Saturday, February 02, 2013

Professor John McAneney, the director of Risk Frontiers: "This whole thing about climate change being responsible for an increase in extreme weather, or natural disasters, is just a fiction really."

Climate change signals raining down but proof will take centuries | The Grenfell Record
Professor John McAneney, the director of Risk Frontiers, an independent research group funded mostly by the insurance industry, says that based on a database of natural hazard events in Australia, including some dating back to 1803, "there has been no increase in the frequency of natural hazard events since 1950".

But what of the spiralling insurance claims in the wake of hailstorms, floods, cyclones (think Yasi at $1.4 billion) and bushfires ($4 billion for Victoria's Black Saturday firestorms)?

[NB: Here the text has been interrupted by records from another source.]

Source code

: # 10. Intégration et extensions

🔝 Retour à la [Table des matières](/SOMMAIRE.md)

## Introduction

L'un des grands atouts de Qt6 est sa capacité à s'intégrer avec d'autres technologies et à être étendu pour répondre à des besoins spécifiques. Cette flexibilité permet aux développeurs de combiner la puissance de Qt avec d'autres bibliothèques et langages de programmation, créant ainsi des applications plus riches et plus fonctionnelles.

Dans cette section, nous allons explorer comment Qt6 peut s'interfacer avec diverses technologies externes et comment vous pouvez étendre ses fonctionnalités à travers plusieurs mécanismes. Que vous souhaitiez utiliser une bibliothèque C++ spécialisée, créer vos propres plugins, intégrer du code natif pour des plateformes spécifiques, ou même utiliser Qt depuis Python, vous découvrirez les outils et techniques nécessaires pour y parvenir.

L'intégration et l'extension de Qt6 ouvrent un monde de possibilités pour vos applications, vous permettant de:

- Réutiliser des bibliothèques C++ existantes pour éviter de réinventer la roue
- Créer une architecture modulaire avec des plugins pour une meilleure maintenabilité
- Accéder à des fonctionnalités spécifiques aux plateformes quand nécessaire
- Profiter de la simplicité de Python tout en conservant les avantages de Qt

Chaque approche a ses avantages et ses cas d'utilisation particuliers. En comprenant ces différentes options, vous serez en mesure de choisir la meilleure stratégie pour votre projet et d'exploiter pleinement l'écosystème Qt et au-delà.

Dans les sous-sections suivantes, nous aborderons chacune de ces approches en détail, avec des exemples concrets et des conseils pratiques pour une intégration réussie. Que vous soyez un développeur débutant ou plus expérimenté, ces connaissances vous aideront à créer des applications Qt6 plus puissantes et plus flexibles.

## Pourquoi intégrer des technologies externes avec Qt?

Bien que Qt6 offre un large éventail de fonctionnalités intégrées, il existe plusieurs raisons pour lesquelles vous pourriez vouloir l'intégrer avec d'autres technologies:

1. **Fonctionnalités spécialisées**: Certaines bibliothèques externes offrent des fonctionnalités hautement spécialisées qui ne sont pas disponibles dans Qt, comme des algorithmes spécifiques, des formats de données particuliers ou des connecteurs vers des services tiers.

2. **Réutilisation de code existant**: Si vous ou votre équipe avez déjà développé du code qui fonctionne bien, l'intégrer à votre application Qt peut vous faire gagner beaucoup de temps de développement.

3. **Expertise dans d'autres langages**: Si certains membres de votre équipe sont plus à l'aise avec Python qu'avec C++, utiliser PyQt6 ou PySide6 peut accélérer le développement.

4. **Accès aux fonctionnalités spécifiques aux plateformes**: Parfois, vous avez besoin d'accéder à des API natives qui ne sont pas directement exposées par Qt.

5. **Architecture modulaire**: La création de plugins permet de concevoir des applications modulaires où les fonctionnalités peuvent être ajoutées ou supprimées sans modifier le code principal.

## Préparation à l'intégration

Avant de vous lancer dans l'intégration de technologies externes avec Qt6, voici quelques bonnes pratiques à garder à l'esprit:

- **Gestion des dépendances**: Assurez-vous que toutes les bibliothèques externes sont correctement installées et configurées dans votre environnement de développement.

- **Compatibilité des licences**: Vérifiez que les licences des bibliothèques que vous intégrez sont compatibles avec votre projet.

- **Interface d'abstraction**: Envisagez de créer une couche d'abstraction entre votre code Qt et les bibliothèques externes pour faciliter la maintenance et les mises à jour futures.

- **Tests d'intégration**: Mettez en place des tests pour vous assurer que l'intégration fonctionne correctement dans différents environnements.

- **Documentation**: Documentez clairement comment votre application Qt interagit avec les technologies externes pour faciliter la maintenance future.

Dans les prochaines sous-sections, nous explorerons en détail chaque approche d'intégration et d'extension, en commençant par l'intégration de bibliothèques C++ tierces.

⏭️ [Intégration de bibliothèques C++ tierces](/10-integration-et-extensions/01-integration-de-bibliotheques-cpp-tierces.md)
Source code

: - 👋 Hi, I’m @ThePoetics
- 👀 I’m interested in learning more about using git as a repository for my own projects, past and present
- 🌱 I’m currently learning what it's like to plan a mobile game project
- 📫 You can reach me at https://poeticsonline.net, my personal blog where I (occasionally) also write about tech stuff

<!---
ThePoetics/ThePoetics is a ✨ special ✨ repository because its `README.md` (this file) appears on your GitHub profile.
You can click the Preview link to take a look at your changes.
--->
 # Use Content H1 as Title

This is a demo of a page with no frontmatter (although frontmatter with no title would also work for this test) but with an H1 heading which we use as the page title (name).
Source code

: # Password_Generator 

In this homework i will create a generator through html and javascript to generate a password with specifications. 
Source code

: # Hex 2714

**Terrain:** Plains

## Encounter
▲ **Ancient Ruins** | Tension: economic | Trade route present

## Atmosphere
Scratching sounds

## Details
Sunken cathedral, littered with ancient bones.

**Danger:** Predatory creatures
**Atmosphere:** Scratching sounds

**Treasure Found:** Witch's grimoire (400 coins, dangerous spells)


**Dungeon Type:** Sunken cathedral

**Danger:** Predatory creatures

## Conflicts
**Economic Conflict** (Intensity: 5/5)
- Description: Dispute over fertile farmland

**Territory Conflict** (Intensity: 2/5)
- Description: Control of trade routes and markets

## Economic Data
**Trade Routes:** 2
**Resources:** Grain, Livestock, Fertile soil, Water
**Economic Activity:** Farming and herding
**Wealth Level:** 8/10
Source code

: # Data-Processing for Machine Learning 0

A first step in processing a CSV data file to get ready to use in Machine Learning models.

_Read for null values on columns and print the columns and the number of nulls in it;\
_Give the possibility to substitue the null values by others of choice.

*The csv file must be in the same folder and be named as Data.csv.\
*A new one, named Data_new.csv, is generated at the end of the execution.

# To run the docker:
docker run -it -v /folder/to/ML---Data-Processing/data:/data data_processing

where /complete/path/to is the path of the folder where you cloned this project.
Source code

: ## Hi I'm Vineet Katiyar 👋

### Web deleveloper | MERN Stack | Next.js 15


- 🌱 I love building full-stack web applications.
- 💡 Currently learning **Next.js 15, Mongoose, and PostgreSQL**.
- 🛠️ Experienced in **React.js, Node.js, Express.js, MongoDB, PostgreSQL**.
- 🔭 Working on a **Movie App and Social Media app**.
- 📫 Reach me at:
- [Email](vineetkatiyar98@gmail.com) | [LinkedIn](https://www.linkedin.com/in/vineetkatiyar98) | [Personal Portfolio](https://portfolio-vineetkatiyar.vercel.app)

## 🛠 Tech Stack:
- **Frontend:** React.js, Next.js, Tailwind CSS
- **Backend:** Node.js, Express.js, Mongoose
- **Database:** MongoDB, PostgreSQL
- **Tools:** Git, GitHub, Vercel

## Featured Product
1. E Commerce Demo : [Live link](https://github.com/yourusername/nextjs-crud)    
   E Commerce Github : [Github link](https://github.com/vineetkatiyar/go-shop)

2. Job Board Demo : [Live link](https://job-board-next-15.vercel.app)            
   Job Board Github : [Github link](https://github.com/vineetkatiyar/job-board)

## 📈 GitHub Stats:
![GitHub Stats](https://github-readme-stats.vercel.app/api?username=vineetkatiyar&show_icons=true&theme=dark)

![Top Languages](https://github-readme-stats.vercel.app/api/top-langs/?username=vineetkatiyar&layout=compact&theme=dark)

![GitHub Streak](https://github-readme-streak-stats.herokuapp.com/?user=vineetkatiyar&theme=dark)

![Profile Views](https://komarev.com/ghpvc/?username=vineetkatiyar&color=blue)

"What we can see very clearly is that when this dataset … is corrected for the increases in numbers of buildings at risk and their value, no long term trend remains," Professor McAneney said.

''It is indisputable that the rising toll of natural disasters is due to more people and assets at risk."

He said US hurricane modelling to identify a signal climate change is contributing to storm strength suggests it could be a while before the data is definitive. Averaging 18 different climate models, "it's going to take 260 years", he said.

"This whole thing about climate change being responsible for an increase in extreme weather, or natural disasters, is just a fiction really."